Exercise requirements »
Could every line below be written out exactly as it appears?

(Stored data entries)
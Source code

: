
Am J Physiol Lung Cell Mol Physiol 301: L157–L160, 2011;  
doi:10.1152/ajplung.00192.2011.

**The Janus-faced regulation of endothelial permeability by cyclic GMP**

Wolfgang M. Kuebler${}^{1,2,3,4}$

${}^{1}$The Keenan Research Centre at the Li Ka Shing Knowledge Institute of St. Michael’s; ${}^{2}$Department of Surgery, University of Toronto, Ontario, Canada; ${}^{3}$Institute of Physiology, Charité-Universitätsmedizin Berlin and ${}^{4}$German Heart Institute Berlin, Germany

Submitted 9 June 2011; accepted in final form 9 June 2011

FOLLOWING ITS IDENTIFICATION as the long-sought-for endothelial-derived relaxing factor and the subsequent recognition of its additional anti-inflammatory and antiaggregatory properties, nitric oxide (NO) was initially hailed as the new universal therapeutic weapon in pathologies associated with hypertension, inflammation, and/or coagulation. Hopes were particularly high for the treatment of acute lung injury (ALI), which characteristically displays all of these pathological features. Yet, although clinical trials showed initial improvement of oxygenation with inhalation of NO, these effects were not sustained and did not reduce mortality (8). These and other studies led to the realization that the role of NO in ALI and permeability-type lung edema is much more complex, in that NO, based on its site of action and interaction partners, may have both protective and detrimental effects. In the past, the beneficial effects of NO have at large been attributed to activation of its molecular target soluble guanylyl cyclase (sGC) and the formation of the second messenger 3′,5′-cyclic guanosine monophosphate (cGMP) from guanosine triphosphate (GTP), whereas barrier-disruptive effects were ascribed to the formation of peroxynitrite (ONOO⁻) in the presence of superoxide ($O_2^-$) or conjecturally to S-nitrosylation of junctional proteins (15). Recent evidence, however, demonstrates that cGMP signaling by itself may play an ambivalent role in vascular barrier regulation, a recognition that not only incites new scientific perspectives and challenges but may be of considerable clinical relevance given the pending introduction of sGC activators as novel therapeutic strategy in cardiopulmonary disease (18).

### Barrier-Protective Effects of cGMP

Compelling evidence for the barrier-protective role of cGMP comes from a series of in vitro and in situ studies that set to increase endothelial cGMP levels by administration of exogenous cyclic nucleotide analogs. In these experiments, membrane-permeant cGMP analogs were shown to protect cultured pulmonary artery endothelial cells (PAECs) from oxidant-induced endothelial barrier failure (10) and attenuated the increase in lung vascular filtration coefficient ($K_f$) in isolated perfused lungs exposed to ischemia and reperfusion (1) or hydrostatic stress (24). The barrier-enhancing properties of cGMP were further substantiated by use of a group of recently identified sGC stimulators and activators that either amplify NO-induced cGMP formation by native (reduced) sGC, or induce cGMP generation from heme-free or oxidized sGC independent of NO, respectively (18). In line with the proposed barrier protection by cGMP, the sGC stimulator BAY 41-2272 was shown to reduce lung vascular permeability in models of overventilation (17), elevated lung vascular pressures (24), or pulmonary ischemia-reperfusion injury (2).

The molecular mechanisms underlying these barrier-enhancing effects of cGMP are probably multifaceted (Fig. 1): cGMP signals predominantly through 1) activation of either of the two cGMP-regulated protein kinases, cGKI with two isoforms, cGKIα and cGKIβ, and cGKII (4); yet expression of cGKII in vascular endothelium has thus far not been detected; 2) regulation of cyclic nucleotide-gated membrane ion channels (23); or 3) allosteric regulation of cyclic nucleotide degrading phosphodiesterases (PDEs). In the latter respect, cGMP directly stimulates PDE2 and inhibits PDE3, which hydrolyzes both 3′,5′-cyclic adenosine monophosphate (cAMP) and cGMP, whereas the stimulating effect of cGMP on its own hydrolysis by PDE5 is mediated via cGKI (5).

Answer area »
Source code

:
Am J Physiol Lung Cell Mol Physiol 301: L157–L160, 2011;  
doi:10.1152/ajplung.00192.2011.

**The Janus-faced regulation of endothelial permeability by cyclic GMP**

Wolfgang M. Kuebler${}^{1,2,3,4}$

${}^{1}$The Keenan Research Centre at the Li Ka Shing Knowledge Institute of St. Michael’s; ${}^{2}$Department of Surgery, University of Toronto, Ontario, Canada; ${}^{3}$Institute of Physiology, Charité-Universitätsmedizin Berlin and ${}^{4}$German Heart Institute Berlin, Germany

Submitted 9 June 2011; accepted in final form 9 June 2011

FOLLOWING ITS IDENTIFICATION as the long-sought-for endothelial-derived relaxing factor and the subsequent recognition of its additional anti-inflammatory and antiaggregatory properties, nitric oxide (NO) was initially hailed as the new universal therapeutic weapon in pathologies associated with hypertension, inflammation, and/or coagulation. Hopes were particularly high for the treatment of acute lung injury (ALI), which characteristically displays all of these pathological features. Yet, although clinical trials showed initial improvement of oxygenation with inhalation of NO, these effects were not sustained and did not reduce mortality (8). These and other studies led to the realization that the role of NO in ALI and permeability-type lung edema is much more complex, in that NO, based on its site of action and interaction partners, may have both protective and detrimental effects. In the past, the beneficial effects of NO have at large been attributed to activation of its molecular target soluble guanylyl cyclase (sGC) and the formation of the second messenger 3′,5′-cyclic guanosine monophosphate (cGMP) from guanosine triphosphate (GTP), whereas barrier-disruptive effects were ascribed to the formation of peroxynitrite (ONOO⁻) in the presence of superoxide ($O_2^-$) or conjecturally to S-nitrosylation of junctional proteins (15). Recent evidence, however, demonstrates that cGMP signaling by itself may play an ambivalent role in vascular barrier regulation, a recognition that not only incites new scientific perspectives and challenges but may be of considerable clinical relevance given the pending introduction of sGC activators as novel therapeutic strategy in cardiopulmonary disease (18).

### Barrier-Protective Effects of cGMP

Compelling evidence for the barrier-protective role of cGMP comes from a series of in vitro and in situ studies that set to increase endothelial cGMP levels by administration of exogenous cyclic nucleotide analogs. In these experiments, membrane-permeant cGMP analogs were shown to protect cultured pulmonary artery endothelial cells (PAECs) from oxidant-induced endothelial barrier failure (10) and attenuated the increase in lung vascular filtration coefficient ($K_f$) in isolated perfused lungs exposed to ischemia and reperfusion (1) or hydrostatic stress (24). The barrier-enhancing properties of cGMP were further substantiated by use of a group of recently identified sGC stimulators and activators that either amplify NO-induced cGMP formation by native (reduced) sGC, or induce cGMP generation from heme-free or oxidized sGC independent of NO, respectively (18). In line with the proposed barrier protection by cGMP, the sGC stimulator BAY 41-2272 was shown to reduce lung vascular permeability in models of overventilation (17), elevated lung vascular pressures (24), or pulmonary ischemia-reperfusion injury (2).

The molecular mechanisms underlying these barrier-enhancing effects of cGMP are probably multifaceted (Fig. 1): cGMP signals predominantly through 1) activation of either of the two cGMP-regulated protein kinases, cGKI with two isoforms, cGKIα and cGKIβ, and cGKII (4); yet expression of cGKII in vascular endothelium has thus far not been detected; 2) regulation of cyclic nucleotide-gated membrane ion channels (23); or 3) allosteric regulation of cyclic nucleotide degrading phosphodiesterases (PDEs). In the latter respect, cGMP directly stimulates PDE2 and inhibits PDE3, which hydrolyzes both 3′,5′-cyclic adenosine monophosphate (cAMP) and cGMP, whereas the stimulating effect of cGMP on its own hydrolysis by PDE5 is mediated via cGKI (5).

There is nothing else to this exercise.